Pubdate: Wed, 25 Oct 2000
Source: Redding Record Searchlight (CA)
Copyright: 2000 Redding Record Searchlight - E.W. Scripps
Contact:  PO Box 492397, Redding, CA 96049-2397
Author: Alex Breitler, Record Searchlight, PLANTATION RAIDS REACH A RECORD

Somewhere in the hills of western Tehama County, marijuana growers are 
rushing to harvest the last of their crops, drying them in the sun and 
packaging the green bud for transportation to cities across the country.

Soon they'll leave the makeshift camps they've called home since the 
gardens were planted in the spring. And they may consider themselves lucky 
for avoiding the long arm of the law during a record-breaking marijuana 
eradication season that only now is waning.
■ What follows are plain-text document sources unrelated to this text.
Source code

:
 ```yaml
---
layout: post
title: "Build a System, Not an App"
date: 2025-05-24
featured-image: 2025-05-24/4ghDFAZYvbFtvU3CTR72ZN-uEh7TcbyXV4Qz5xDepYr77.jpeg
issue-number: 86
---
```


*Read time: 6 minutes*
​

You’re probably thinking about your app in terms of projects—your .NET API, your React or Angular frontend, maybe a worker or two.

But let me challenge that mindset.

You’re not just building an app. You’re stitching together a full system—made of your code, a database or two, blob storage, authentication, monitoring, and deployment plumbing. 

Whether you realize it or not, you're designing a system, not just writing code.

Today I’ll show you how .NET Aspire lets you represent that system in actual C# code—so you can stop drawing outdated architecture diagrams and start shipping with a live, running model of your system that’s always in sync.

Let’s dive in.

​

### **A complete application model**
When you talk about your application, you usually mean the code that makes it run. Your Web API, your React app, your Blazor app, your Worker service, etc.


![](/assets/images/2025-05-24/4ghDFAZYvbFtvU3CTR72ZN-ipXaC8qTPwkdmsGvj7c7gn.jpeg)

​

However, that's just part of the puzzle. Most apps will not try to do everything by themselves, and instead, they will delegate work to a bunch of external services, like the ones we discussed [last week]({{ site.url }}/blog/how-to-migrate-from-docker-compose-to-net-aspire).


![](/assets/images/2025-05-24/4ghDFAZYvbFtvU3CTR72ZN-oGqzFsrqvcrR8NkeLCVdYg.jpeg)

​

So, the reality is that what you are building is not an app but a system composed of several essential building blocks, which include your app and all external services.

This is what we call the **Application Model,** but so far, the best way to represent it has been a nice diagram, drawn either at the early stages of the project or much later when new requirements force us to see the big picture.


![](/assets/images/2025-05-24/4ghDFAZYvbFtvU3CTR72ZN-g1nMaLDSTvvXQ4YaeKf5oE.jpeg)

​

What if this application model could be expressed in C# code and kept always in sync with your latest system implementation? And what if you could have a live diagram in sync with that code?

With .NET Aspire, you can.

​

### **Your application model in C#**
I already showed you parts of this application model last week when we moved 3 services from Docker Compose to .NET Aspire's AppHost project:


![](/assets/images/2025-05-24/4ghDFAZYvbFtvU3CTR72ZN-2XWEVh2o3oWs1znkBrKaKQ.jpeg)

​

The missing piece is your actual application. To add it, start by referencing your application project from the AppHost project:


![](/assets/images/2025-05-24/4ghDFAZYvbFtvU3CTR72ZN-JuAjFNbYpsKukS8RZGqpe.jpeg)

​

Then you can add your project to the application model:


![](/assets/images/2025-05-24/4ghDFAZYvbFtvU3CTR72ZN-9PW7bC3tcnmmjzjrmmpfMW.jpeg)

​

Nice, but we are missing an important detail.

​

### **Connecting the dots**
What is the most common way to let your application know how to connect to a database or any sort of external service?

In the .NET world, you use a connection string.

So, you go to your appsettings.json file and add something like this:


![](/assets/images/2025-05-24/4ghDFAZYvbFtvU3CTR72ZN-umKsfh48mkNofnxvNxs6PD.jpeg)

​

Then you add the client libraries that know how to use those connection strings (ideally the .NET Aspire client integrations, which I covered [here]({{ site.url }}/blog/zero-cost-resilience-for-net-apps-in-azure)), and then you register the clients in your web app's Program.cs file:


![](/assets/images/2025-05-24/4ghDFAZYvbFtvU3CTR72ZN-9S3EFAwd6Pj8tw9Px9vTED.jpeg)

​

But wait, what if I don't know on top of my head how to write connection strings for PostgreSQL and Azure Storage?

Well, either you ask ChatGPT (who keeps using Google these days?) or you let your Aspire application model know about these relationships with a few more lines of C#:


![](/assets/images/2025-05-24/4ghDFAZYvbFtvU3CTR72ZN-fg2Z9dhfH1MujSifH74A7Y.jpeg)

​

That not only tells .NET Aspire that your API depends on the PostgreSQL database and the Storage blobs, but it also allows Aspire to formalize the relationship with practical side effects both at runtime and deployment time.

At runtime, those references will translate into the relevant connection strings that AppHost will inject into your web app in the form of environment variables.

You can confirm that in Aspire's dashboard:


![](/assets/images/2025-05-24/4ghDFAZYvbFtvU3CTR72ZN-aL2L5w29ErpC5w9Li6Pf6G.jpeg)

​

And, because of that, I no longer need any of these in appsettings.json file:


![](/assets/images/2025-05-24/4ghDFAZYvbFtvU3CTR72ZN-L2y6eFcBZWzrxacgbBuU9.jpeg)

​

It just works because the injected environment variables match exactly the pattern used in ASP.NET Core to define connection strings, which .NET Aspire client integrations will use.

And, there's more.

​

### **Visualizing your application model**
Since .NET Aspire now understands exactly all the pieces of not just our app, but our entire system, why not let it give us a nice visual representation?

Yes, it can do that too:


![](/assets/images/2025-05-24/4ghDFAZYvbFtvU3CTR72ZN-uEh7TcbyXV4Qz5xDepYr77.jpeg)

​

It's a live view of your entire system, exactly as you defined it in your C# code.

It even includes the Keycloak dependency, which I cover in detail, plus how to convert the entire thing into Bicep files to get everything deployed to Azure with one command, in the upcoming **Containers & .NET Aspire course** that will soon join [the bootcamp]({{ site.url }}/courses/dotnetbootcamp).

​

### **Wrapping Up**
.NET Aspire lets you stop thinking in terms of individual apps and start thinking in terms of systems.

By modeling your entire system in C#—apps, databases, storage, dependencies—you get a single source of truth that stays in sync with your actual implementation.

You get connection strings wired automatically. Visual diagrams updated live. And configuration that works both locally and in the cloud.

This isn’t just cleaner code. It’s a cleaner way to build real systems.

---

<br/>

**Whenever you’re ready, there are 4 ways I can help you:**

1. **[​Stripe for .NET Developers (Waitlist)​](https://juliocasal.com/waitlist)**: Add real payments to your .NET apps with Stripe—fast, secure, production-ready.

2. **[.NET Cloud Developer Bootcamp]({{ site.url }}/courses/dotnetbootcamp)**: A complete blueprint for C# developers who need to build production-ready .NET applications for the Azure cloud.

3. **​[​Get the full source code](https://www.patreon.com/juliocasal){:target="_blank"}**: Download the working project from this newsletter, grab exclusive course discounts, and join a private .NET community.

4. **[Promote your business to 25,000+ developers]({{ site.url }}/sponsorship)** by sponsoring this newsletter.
Most of the action this year was focused on the forested hills 15 miles 
west of Corning, where more than 45,000 plants were pulled from the ground 
within 6 square miles in two months.

Shasta County sheriff's officials, meanwhile, uprooted 4,000 plants 
countywide. That's the third biggest seizure since the 1980s, Sheriff Jim 
Pope said.

Questions remain as fall rains drench what's left of the harvesting season: 
How many more gardens were never found? And why so many in Tehama County?

"Yes, we're thrilled we took so much (marijuana) off the street," Sheriff 
Clay Parker said. "But it's obvious for some reason people think Tehama 
County is a good place to grow."

It might be. The county covers 2,951 square miles and is home to 54,012 
people, according to the U.S. Census Bureau. That adds up to 18.3 people 
per square mile.

Shasta County has 43.5 people per square mile. The state average is 212.5.

Most of the large gardens raided by authorities this year were found in 
remote canyons far from any civilization except U.S. Forest Service roads 
and a few scattered ranches. They were tended by Mexican citizens, illegal 
immigrants recruited from their villages to come to America and grow marijuana.

With few people and a lot of space, Tehama County may be the rural area 
growers are looking for.

"Any area that is isolated and not subject to a great deal of activity, 
there's a reasonable probability that there's going to be some marijuana 
around," said Tehama County Supervisor George Russell. "I really think that 
it (the increase) is coincidental. Ask anyone who knows, and you'll find 
all along that range of mountains, there's marijuana activity."

Tehama County's seizures soared this year in part because sheriff's 
officials have increased their vigilance, Parker said. In the past, 
marijuana cultivation enforcement wasn't looked on as all that important, 
the sheriff said.

But in Shasta County, it's always been a priority, Pope said. He said the 
big-time growers were scared away years ago, making Shasta County's numbers 
significantly lower than those of Tehama County.

"Back in the 1980s, we really slowed down production," Pope said. "A lot of 
them left."

These days, the sheriff's Marijuana Eradication Team finds small backyard 
or indoor gardens  not the large plantations Tehama County authorities 
have found, Pope said.

While the 4,000 plants seized doesn't begin to compare with those farther 
south, more than 100 marijuana-related arrests have been made in Shasta 
County this year. Compare that with 33 arrests made by Tehama County 
authorities in connection with seven plantations, 45,000 plants, a half-ton 
of harvested marijuana bud and 430 pounds of packaged marijuana found in 
three separate traffic stops.

Meanwhile, the cost of the covert raids is building. Tehama officials 
shelled out $23,000 in overtime for one bust alone. Much of the equipment 
used  like the $500-an-hour helicopter that's used to haul away uprooted 
plants  doesn't come cheap.

Statewide, gardens seem to be growing in size every year, said Mike Van 
Winkle, a spokesman for the state attorney general's office. A state 
organization for eliminating marijuana gardens reported 345,207 plants 
seized this year. That's 43 percent higher than last year's record.

The numbers don't include raids conducted by local law enforcement agencies.

The California Campaign Against Marijuana Planting (CAMP) aims only to 
destroy the plants and does not focus on arresting the growers, Van Winkle 
said. It also does not try to track down the gardeners' bosses.

"There is very little, if any, follow-up done on CAMP cases," he said. "We 
just don't have the resources."

It's often difficult to trace the chain of command from the growers to the 
leaders. Mexican nationals often face threats of violence to their families 
if they reveal who hired them, officials have said.

Local officials are left to conduct follow-up investigations, and Parker 
said Tehama County authorities have some leads. But the number of people 
involved in the Mexican cartels is "too many to count," he said.

There's only one way for authorities to eliminate the prevalence of large 
gardens, figures 41-year-old medical marijuana user Chris Ward of Red 
Bluff, and that's to eliminate the "huge demand" for the drug.

"If it was legal, there would be fewer problems," he said. "Anything that's 
prohibited or illegal, all you're doing is making a bigger market for it."